Stored data entries:
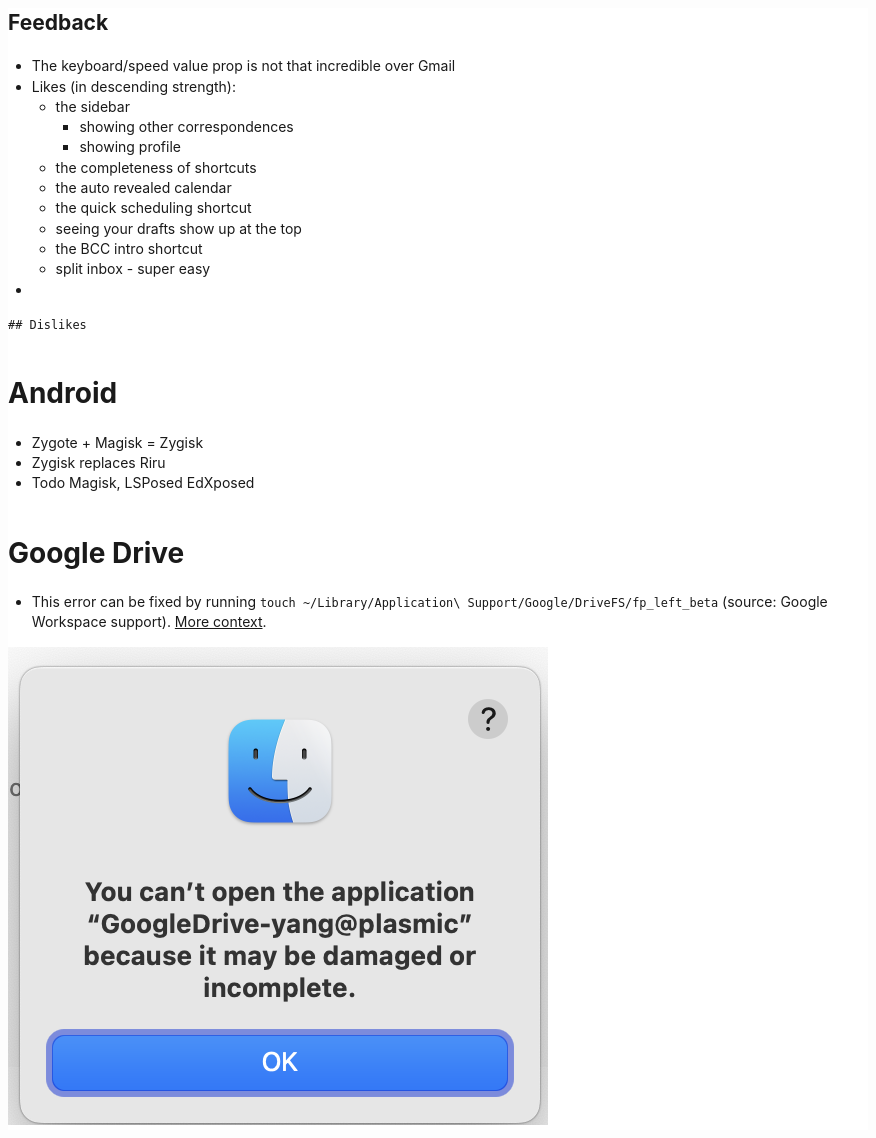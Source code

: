 ## Feedback

- The keyboard/speed value prop is not that incredible over Gmail
- Likes (in descending strength):
    - the sidebar
        - showing other correspondences
        - showing profile
    - the completeness of shortcuts
    - the auto revealed calendar
    - the quick scheduling shortcut
    - seeing your drafts show up at the top
    - the BCC intro shortcut
    - split inbox - super easy
- 
    
    ## Dislikes
    

# Android

- Zygote + Magisk = Zygisk
- Zygisk replaces Riru
- Todo Magisk, LSPosed EdXposed

# Google Drive

- This error can be fixed by running `touch ~/Library/Application\ Support/Google/DriveFS/fp_left_beta` (source: Google Workspace support). [More context](https://support.google.com/drive/answer/12178485?hl=en).

![Untitled](Software%20notes%20b3036187b43644f2afd7642385798978/Untitled%204.png)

:: Problem requirements ::
Reply with nothing but a number: how many lines of the entries above contain the string "Magisk"?

:: Task response ::
2